■ How to complete this task: Search the data for the word "minimum" and copy each line that has it.

Data extracted from a collection
────────

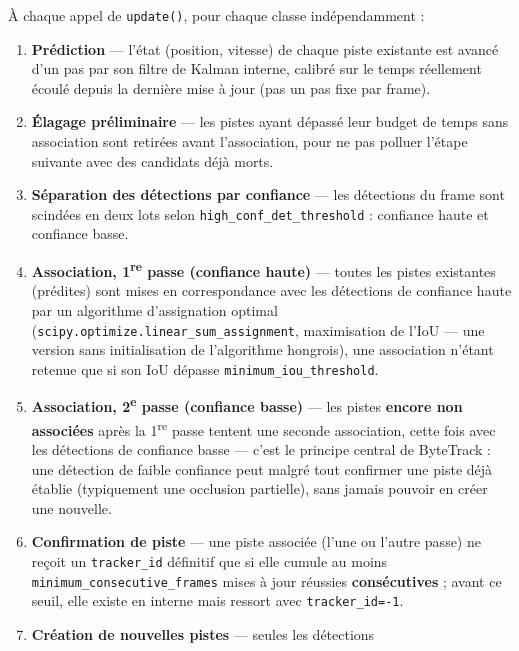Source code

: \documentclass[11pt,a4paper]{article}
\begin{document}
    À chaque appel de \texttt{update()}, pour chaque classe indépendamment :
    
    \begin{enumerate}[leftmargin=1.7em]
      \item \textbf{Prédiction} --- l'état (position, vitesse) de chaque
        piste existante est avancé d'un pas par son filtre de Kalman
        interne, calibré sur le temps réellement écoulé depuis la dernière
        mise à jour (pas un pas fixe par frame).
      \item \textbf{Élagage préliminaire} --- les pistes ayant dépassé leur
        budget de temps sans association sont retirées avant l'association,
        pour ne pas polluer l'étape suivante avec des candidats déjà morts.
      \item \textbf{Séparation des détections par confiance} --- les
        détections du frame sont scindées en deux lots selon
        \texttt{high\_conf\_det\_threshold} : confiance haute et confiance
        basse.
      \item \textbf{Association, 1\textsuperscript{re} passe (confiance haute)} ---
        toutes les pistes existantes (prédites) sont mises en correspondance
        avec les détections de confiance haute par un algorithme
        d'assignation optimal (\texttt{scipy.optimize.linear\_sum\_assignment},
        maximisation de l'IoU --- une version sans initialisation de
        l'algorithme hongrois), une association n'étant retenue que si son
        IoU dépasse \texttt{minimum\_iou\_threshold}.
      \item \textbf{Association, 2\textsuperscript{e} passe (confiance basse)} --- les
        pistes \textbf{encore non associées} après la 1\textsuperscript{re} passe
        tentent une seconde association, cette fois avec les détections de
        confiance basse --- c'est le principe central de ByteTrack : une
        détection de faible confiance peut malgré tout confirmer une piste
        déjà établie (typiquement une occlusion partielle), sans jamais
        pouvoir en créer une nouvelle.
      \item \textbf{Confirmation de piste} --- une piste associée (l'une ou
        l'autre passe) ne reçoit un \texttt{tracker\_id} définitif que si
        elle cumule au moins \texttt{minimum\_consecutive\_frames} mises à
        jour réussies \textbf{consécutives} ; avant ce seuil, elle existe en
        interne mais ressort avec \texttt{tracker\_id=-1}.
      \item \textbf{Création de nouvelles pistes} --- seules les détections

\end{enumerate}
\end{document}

────────

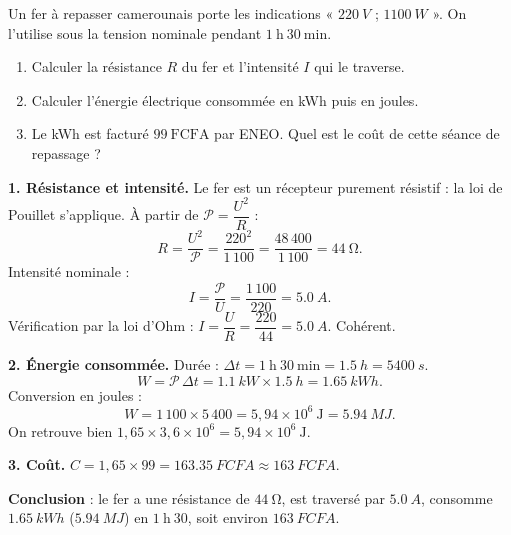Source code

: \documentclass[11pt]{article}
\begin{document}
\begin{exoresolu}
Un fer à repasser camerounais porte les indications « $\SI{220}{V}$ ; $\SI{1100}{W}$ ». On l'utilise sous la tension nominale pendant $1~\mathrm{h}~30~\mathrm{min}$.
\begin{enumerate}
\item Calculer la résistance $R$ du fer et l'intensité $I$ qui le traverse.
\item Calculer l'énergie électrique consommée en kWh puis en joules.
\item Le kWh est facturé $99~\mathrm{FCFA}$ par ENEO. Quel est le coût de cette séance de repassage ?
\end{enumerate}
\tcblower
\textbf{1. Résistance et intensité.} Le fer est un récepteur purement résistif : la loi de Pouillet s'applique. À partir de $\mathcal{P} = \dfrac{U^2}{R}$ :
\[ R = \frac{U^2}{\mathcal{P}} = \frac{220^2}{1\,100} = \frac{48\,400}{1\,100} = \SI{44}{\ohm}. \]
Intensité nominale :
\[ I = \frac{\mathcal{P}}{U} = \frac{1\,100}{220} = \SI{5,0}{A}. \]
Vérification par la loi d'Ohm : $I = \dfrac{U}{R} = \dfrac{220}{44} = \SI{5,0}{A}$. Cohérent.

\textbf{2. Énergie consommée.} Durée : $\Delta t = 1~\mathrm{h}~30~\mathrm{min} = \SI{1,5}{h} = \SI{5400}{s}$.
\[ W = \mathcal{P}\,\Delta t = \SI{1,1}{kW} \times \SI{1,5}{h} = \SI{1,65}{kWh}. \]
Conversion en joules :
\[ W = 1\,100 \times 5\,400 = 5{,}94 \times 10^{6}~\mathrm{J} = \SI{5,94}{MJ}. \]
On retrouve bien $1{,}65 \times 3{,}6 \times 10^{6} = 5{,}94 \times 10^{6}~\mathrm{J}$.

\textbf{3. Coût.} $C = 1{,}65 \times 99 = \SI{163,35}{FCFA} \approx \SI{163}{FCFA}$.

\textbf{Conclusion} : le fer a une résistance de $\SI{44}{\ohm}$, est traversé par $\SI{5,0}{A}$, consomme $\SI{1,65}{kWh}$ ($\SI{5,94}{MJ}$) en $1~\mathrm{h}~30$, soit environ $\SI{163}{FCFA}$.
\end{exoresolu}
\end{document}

────────

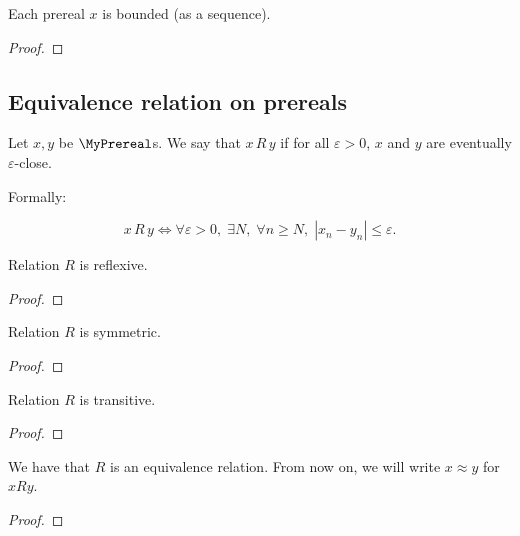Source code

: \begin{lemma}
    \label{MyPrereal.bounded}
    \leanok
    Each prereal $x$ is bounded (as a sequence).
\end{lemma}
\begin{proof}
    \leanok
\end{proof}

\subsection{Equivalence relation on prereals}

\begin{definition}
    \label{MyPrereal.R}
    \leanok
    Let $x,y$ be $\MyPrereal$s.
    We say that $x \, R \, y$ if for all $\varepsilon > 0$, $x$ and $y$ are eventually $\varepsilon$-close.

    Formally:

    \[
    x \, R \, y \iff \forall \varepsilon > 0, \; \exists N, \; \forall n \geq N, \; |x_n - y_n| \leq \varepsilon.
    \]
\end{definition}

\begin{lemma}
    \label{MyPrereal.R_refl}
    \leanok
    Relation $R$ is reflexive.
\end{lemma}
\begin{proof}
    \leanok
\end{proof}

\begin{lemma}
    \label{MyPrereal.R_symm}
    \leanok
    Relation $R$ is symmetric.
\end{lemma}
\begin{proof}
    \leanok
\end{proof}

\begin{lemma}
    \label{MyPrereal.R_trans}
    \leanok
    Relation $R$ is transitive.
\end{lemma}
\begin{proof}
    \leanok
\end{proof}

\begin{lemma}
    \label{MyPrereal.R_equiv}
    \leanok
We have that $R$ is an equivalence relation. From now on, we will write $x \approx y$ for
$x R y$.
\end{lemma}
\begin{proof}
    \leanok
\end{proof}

────────

■ Answer to this exercise:
        IoU dépasse \texttt{minimum\_iou\_threshold}.
        elle cumule au moins \texttt{minimum\_consecutive\_frames} mises à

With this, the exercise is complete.